The first set of shots is of Yemen's ancient capital. Those who have frequented Old Sana'a will no doubt take great pleasure in recognising the familiar sights of the old town, with its iconic skyline packed with soaring minarets and tottering gingerbread tower-houses. Photos of many another city taken forty years ago might be harder to recognise, but not Sana'a. The bright-faced children peeping out of wooden-shuttered windows, the smiling grandfather carrying a sheep across his shoulders, the two veiled women shuffling down a narrow cobbled alleyway their sitarahs billowing behind them "all these sights remain to be seen even today and remind us that, aside from satellite dishes, mobile phones and sputtering motorbikes, little else has altered the majestic old town.

Next we are whisked off to Yemen's central highlands for a glimpse into the lives of those inhabiting some of the country's extraordinary skyscraping villages, clinging to precipitous mountain spurs and peeping through wisps of cloud. We are taken from Bait Baws, Jabal al-Nabi Shu'ayb (at 12,000 ft, the highest point in the Arabian peninsula) and Kawkaban (two planets), to the crumbling ruins and cylinder-shaped defensive burjs (towers) of old Rawdah.

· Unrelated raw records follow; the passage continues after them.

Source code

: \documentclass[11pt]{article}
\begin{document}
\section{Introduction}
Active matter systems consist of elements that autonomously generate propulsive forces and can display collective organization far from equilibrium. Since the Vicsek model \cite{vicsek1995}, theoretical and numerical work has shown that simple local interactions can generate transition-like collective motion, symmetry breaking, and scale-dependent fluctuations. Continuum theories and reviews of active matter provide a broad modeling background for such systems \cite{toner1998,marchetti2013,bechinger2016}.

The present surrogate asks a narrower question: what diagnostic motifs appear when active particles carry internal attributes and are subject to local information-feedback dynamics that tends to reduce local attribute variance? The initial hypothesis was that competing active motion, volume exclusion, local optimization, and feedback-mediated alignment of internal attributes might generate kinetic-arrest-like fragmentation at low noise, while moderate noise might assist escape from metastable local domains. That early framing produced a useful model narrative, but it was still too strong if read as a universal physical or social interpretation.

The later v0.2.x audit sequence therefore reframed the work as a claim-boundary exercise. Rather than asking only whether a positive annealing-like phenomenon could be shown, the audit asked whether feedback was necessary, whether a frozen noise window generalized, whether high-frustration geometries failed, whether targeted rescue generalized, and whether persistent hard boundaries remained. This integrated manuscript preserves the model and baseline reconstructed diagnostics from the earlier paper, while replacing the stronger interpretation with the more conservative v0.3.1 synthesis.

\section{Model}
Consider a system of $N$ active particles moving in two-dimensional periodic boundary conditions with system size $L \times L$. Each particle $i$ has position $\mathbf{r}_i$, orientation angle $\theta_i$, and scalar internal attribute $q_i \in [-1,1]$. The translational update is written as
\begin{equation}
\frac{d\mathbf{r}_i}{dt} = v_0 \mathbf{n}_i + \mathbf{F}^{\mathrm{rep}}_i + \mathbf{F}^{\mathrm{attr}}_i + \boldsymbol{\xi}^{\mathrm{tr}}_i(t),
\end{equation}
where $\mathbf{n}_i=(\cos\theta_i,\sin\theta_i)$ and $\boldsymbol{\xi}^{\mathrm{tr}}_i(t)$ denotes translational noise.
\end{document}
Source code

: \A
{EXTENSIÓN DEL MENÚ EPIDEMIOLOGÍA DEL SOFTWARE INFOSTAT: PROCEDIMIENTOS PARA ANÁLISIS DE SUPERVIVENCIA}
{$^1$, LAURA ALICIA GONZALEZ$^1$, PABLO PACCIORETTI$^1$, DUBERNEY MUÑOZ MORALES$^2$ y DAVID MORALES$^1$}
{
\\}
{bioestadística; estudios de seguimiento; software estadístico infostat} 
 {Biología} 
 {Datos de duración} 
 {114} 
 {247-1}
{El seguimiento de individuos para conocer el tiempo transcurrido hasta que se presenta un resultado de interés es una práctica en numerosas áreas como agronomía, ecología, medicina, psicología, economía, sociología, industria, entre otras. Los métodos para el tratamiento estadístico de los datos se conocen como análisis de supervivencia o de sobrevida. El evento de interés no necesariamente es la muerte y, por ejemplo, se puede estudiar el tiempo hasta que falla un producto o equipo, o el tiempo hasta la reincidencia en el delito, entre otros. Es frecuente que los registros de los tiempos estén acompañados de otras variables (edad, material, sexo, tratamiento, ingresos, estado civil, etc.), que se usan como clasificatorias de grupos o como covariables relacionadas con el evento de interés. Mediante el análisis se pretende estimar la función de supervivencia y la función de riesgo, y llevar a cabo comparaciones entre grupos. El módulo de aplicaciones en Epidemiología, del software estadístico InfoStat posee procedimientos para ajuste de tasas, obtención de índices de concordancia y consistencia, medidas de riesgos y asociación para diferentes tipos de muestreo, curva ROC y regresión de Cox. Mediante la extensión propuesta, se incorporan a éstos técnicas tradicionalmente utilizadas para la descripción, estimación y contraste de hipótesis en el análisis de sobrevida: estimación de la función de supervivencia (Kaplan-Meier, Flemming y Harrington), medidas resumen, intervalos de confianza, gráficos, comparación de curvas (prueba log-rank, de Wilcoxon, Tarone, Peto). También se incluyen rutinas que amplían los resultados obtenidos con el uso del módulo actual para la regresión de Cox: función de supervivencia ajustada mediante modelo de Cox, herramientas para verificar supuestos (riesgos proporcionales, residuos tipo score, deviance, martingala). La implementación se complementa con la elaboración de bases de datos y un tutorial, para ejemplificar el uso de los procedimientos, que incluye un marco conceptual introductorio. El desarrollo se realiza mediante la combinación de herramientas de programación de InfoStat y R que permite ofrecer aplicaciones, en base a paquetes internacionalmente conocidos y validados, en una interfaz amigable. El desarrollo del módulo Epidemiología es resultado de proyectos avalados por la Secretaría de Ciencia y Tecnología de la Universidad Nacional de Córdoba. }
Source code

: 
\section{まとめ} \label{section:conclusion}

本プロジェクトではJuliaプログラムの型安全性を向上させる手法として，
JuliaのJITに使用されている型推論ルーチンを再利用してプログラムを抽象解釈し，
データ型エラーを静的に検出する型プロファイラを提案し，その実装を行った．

The next chapter brings us down from 'the hard men on the hills' into the sand dunes, towns and scorching plains of the Tihamah, Yemen's narrow coastal region, which clings to the Red Sea. The home of palm trees, rope-strung beds, Sufi poets, keyhole-shaped doorways, crumbling Shafi'i mosques, sweaty camels and some of the hottest temperatures on earth.

The final, and perhaps most intriguing, collection of photographs record a journey by the author to the remote northern province of Sa'adah in 1971, which he visited with the consent of the then Prime Minister, aiming to rediscover the remaining Jewish families still living there. That very few outsiders, particularly Europeans, had visited in recent times can be seen by the expressions of astonishment on the local people's faces. Leach gives a fascinating insight into the looks and habits of this small yet ancient minority, who believe their roots in Yemen stretch back to the invasion of Judaea by Nebuchadnezzar, with their shoulder-length hair ringlets (zinnar), potent red wine and strict adherence to the Jewish calendar. He notes with regret their steady exodus from Yemen in the second half of the twentieth century. (The Jewish community in Yemen is thought to have shrunk from around 60,000 in the 1940s to around only 300 people today.) 

One can easily spend hours leafing through the thick pages of this book, taking in the sights of this striking land. The photographs have a strange way of transfixing you. Spend some time with them and you, too, will feel yourself succumbing to the spell of Arabia.